[[ RECORDS FOR THIS EXERCISE, beginning ]]
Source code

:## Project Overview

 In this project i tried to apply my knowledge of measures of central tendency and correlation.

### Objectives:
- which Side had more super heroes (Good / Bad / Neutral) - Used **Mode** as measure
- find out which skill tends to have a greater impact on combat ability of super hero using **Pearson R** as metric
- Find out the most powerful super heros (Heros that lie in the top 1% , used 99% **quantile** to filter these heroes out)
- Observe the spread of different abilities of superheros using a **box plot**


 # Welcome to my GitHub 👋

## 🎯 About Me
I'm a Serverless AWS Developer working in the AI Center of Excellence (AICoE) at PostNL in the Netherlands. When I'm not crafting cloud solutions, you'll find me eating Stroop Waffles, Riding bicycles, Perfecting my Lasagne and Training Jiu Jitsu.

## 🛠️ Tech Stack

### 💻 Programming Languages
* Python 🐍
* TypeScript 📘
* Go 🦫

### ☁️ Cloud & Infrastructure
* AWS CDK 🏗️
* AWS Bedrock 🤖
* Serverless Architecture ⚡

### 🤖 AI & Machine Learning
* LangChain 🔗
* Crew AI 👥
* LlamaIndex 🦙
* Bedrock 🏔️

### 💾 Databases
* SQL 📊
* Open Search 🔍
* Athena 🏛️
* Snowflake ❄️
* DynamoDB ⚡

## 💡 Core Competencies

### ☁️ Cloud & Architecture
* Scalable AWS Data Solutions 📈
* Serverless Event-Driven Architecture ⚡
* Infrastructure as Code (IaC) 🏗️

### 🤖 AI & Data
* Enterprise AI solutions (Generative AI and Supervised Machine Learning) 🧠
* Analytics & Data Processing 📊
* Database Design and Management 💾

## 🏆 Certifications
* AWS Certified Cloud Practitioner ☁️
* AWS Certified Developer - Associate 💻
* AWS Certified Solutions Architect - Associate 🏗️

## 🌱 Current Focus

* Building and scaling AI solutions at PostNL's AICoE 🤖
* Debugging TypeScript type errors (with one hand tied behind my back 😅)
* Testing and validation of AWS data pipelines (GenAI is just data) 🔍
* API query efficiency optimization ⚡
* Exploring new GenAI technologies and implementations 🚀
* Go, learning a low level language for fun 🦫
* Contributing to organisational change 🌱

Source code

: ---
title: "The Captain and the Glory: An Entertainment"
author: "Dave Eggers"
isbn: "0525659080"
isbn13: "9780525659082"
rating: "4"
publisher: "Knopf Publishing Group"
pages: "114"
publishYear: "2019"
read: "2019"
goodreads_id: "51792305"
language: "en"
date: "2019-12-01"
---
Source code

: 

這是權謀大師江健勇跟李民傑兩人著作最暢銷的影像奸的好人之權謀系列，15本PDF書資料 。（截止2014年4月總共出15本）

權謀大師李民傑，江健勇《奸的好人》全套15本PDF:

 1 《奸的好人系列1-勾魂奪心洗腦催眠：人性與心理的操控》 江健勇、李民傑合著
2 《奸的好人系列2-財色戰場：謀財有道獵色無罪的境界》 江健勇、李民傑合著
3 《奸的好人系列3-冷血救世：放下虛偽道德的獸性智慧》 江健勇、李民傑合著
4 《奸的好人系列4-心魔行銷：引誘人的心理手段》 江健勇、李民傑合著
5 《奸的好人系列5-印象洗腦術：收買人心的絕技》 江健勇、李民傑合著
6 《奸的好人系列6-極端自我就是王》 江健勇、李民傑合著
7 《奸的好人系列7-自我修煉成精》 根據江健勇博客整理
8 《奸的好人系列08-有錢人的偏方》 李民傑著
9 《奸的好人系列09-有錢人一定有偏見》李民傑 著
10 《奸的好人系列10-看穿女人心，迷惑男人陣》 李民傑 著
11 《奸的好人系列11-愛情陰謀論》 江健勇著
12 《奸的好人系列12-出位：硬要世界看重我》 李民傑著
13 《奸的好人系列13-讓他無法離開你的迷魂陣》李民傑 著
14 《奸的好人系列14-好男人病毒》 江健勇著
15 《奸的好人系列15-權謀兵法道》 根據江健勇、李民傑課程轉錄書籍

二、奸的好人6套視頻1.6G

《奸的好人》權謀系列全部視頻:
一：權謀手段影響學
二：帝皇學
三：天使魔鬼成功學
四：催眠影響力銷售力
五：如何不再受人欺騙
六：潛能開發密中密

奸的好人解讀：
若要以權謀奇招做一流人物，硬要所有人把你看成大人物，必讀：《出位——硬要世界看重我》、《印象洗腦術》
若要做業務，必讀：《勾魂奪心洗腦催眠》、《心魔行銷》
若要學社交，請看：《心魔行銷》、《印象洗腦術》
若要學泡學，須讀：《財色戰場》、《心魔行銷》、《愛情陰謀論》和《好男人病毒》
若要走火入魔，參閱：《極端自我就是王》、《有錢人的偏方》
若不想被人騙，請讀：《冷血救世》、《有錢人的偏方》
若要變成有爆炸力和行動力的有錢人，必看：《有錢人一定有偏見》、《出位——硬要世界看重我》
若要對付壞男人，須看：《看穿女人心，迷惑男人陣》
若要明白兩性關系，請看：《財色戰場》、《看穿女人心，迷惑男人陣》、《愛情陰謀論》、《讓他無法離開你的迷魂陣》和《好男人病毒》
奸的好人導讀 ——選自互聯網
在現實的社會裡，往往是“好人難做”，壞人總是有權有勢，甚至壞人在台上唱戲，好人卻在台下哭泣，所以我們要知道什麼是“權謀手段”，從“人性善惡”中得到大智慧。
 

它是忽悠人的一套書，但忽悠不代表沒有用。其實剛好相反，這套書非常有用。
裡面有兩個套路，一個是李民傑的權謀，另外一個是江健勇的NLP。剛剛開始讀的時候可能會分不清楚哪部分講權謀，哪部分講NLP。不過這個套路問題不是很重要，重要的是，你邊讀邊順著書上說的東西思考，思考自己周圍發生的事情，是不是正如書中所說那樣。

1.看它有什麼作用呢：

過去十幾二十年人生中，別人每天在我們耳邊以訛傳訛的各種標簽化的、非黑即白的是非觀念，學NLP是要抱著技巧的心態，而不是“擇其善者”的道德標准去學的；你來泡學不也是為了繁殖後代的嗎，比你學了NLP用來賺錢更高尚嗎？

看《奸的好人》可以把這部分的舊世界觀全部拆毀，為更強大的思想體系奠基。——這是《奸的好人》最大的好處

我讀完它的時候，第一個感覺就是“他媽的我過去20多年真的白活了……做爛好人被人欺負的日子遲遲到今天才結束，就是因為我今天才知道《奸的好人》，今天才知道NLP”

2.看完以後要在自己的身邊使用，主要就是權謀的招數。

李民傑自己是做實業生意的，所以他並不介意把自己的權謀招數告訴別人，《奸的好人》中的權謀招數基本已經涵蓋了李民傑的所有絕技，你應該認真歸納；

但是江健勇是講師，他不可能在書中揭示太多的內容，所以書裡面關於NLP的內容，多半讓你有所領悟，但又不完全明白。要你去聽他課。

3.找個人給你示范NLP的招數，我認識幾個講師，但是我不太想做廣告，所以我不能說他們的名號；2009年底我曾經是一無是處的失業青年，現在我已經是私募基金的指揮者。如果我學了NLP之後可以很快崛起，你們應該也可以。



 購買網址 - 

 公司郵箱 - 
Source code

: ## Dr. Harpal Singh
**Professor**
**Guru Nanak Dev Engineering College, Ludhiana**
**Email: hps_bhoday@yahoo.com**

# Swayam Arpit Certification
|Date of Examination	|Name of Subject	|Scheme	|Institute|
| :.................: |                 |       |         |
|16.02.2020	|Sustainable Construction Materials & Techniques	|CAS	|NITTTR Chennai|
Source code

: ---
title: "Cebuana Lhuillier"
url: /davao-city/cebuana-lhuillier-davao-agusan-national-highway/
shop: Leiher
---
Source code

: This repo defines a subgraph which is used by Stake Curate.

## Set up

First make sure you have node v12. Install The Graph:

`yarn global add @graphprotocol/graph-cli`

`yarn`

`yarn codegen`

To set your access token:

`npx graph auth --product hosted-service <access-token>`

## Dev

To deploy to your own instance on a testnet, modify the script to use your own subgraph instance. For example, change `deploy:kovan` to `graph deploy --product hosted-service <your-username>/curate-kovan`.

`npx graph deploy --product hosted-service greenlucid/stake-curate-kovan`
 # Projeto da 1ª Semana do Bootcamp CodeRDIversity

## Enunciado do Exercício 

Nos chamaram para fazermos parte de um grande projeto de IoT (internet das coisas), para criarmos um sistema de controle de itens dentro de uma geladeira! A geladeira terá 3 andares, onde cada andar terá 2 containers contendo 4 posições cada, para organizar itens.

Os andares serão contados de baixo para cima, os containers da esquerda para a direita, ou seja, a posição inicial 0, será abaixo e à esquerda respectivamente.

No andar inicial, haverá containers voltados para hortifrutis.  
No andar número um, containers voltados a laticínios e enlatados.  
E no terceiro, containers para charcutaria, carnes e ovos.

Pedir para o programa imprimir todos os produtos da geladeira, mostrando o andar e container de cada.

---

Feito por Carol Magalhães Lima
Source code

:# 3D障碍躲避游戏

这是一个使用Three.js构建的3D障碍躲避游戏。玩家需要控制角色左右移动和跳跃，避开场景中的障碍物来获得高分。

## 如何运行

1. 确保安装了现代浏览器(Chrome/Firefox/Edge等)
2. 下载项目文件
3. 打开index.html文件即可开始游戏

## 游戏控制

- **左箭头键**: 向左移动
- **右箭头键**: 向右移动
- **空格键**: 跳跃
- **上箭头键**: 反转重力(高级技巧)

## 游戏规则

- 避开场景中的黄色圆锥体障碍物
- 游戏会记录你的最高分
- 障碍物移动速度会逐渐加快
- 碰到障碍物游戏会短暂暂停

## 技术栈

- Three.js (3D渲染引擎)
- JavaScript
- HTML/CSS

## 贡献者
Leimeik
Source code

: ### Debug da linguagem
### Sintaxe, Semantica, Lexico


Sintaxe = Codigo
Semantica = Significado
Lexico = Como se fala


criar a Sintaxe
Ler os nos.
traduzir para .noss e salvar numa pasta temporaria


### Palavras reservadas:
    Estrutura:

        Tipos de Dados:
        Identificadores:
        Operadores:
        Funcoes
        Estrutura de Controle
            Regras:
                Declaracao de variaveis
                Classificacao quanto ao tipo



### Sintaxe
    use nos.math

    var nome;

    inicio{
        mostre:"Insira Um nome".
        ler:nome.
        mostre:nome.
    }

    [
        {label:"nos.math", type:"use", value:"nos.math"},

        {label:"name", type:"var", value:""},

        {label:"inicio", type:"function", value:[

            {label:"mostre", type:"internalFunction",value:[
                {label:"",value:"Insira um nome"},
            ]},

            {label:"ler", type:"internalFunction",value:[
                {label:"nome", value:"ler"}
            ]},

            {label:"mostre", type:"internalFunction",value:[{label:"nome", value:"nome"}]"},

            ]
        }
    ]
[[ RECORDS FOR THIS EXERCISE, end ]]
Retype the portion of the data above that starts on the line with "Data Processing 📊" and finishes on the line with "若要變成有爆炸力和行動力的有", including both of those lines.

ANSWER SECTION
* Analytics & Data Processing 📊
* Database Design and Management 💾

## 🏆 Certifications
* AWS Certified Cloud Practitioner ☁️
* AWS Certified Developer - Associate 💻
* AWS Certified Solutions Architect - Associate 🏗️

## 🌱 Current Focus

* Building and scaling AI solutions at PostNL's AICoE 🤖
* Debugging TypeScript type errors (with one hand tied behind my back 😅)
* Testing and validation of AWS data pipelines (GenAI is just data) 🔍
* API query efficiency optimization ⚡
* Exploring new GenAI technologies and implementations 🚀
* Go, learning a low level language for fun 🦫
* Contributing to organisational change 🌱

Source code

: ---
title: "The Captain and the Glory: An Entertainment"
author: "Dave Eggers"
isbn: "0525659080"
isbn13: "9780525659082"
rating: "4"
publisher: "Knopf Publishing Group"
pages: "114"
publishYear: "2019"
read: "2019"
goodreads_id: "51792305"
language: "en"
date: "2019-12-01"
---
Source code

: 

這是權謀大師江健勇跟李民傑兩人著作最暢銷的影像奸的好人之權謀系列，15本PDF書資料 。（截止2014年4月總共出15本）

權謀大師李民傑，江健勇《奸的好人》全套15本PDF:

 1 《奸的好人系列1-勾魂奪心洗腦催眠：人性與心理的操控》 江健勇、李民傑合著
2 《奸的好人系列2-財色戰場：謀財有道獵色無罪的境界》 江健勇、李民傑合著
3 《奸的好人系列3-冷血救世：放下虛偽道德的獸性智慧》 江健勇、李民傑合著
4 《奸的好人系列4-心魔行銷：引誘人的心理手段》 江健勇、李民傑合著
5 《奸的好人系列5-印象洗腦術：收買人心的絕技》 江健勇、李民傑合著
6 《奸的好人系列6-極端自我就是王》 江健勇、李民傑合著
7 《奸的好人系列7-自我修煉成精》 根據江健勇博客整理
8 《奸的好人系列08-有錢人的偏方》 李民傑著
9 《奸的好人系列09-有錢人一定有偏見》李民傑 著
10 《奸的好人系列10-看穿女人心，迷惑男人陣》 李民傑 著
11 《奸的好人系列11-愛情陰謀論》 江健勇著
12 《奸的好人系列12-出位：硬要世界看重我》 李民傑著
13 《奸的好人系列13-讓他無法離開你的迷魂陣》李民傑 著
14 《奸的好人系列14-好男人病毒》 江健勇著
15 《奸的好人系列15-權謀兵法道》 根據江健勇、李民傑課程轉錄書籍

二、奸的好人6套視頻1.6G

《奸的好人》權謀系列全部視頻:
一：權謀手段影響學
二：帝皇學
三：天使魔鬼成功學
四：催眠影響力銷售力
五：如何不再受人欺騙
六：潛能開發密中密

奸的好人解讀：
若要以權謀奇招做一流人物，硬要所有人把你看成大人物，必讀：《出位——硬要世界看重我》、《印象洗腦術》
若要做業務，必讀：《勾魂奪心洗腦催眠》、《心魔行銷》
若要學社交，請看：《心魔行銷》、《印象洗腦術》
若要學泡學，須讀：《財色戰場》、《心魔行銷》、《愛情陰謀論》和《好男人病毒》
若要走火入魔，參閱：《極端自我就是王》、《有錢人的偏方》
若不想被人騙，請讀：《冷血救世》、《有錢人的偏方》
若要變成有爆炸力和行動力的有錢人，必看：《有錢人一定有偏見》、《出位——硬要世界看重我》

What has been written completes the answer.